The Making of a Chaotic System

I have been able to observe the aftermath of a improperly designed and disjointed system. Over the past 12 months, I've been able to correct some fundamental parts of the system and get some consistent, manageable design instilled.

While untangling some of the messy parts, I questioned how the system ended up so inconsistent. The answer appeared to be related to different consultants being brought in over time to perform tasks and there was no internal guidance for the overall system. So each consultant performed their task in isolation of any overall design guidance, completed their specific task and moved on and would most likely never touch the system again.

After learning how changes were being introduced to the system, it became clear how things were so inconsistent and why it was extremely complex to maintain. The system was in chaos and heading further into chaos. Today, we are well onto our way to a manageable and maintainable platform and we have tools in place to audit for consistency and accuracy. Records that were inconsistently maintained have been replaced with automated reports that query the information directly from the elements of the platform.
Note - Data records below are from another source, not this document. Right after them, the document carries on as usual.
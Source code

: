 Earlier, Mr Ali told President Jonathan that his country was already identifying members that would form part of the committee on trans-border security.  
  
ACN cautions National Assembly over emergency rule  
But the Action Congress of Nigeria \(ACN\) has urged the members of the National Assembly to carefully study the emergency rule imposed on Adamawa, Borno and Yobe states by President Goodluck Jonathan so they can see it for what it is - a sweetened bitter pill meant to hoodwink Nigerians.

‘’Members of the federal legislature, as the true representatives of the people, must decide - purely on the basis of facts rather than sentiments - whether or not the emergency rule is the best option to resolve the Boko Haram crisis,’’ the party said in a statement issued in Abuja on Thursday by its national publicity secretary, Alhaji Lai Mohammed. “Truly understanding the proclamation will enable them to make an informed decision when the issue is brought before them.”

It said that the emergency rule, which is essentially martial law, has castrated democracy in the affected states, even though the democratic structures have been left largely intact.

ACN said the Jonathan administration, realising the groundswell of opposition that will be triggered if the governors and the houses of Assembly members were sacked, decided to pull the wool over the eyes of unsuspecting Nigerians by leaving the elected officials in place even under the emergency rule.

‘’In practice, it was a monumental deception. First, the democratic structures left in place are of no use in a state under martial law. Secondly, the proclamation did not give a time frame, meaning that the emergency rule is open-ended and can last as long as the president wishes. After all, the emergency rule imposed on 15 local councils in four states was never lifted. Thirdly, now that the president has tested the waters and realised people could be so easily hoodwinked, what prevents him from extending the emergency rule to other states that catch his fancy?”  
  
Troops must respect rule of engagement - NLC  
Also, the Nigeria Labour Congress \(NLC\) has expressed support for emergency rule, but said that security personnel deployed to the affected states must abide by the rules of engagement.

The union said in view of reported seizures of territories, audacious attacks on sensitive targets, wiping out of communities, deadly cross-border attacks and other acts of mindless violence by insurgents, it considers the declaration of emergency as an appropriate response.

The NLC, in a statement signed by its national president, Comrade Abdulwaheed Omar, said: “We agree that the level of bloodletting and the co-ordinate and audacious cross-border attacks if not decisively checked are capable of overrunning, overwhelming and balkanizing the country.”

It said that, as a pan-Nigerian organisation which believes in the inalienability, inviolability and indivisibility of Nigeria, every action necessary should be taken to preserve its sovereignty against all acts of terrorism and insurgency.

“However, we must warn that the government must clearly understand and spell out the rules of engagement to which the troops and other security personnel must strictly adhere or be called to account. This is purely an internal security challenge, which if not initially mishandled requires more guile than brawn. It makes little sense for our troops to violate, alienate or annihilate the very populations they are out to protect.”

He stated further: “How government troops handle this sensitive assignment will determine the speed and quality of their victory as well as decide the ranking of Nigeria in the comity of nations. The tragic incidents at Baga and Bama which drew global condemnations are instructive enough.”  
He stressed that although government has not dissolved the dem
The elimination of many manual tasks have helped to gain the "buy in" of the design direction and discipline in the current design processes.

Hopefully one can learn something from reading about how the system mentioned above was able to get into such a chaotic and unmaintainable system. Allowing changes to occur by people without accountability or guidelines was the largest contributor. It has taken 12 months to get the system into a manageable state and I estimate another 6 months to get some of the networking atrocities changed to make for a more scalable system. Other things that have been instilled are daily backups for all devices, consistent ntp server configuration, consistent snmp trap configuration and alarming.

I expect to be taking proactive actions with the system by mid-2016 instead of the reactive mode that we've been working in out of pure necessity.

Monday, December 14, 2015

Large System Management

I've recently been involved in taming a large scale system that wasn't really planned, designed consistently, or even maintained properly. My observation was a chaotic system with the current implementation practices leading it toward more chaos.

It wasn't just a system that I had to observe and learn, but it was key to observe how personnel were interacting with the system. My initial changes involved automating some data collection and reporting that was being done manually within spreadsheets. Needless to say, the data was not accurate and maintaining a spreadsheet was overwhelmingly burdensome.

Another problem area was with Java clients that were ridiculously slow and presented less than complete pieces of information. I simply reverse engineered the Java client to find it just getting device data via snmp. A simple Perl script replaced the Java GUI status screen and executed 40x faster. I could literally collect the data from 40 different devices in the time the Java GUI presented the incomplete data for a single device. Needless to say, I stored the retrieved data in a database for use.

Today, these Perl scripts collect the data from a cron job and we always have a fresh data set based on what the equipment tells us rather than a poorly maintained spreadsheet.

Some of the other changes involved standardizing the way certain items were named and packaged. Items were being named in such a way that it caused more work to properly identify them and their usage. I'm still changing about a decade worth of ill named items, but the new convention is in p,ace and it is already making an unnecessary complexity into something trivial and maintainable.

Like the Chinese proverb says: A journey of 1000 miles begins with a single step.

I'd add to this proverb... A step in the correct direction.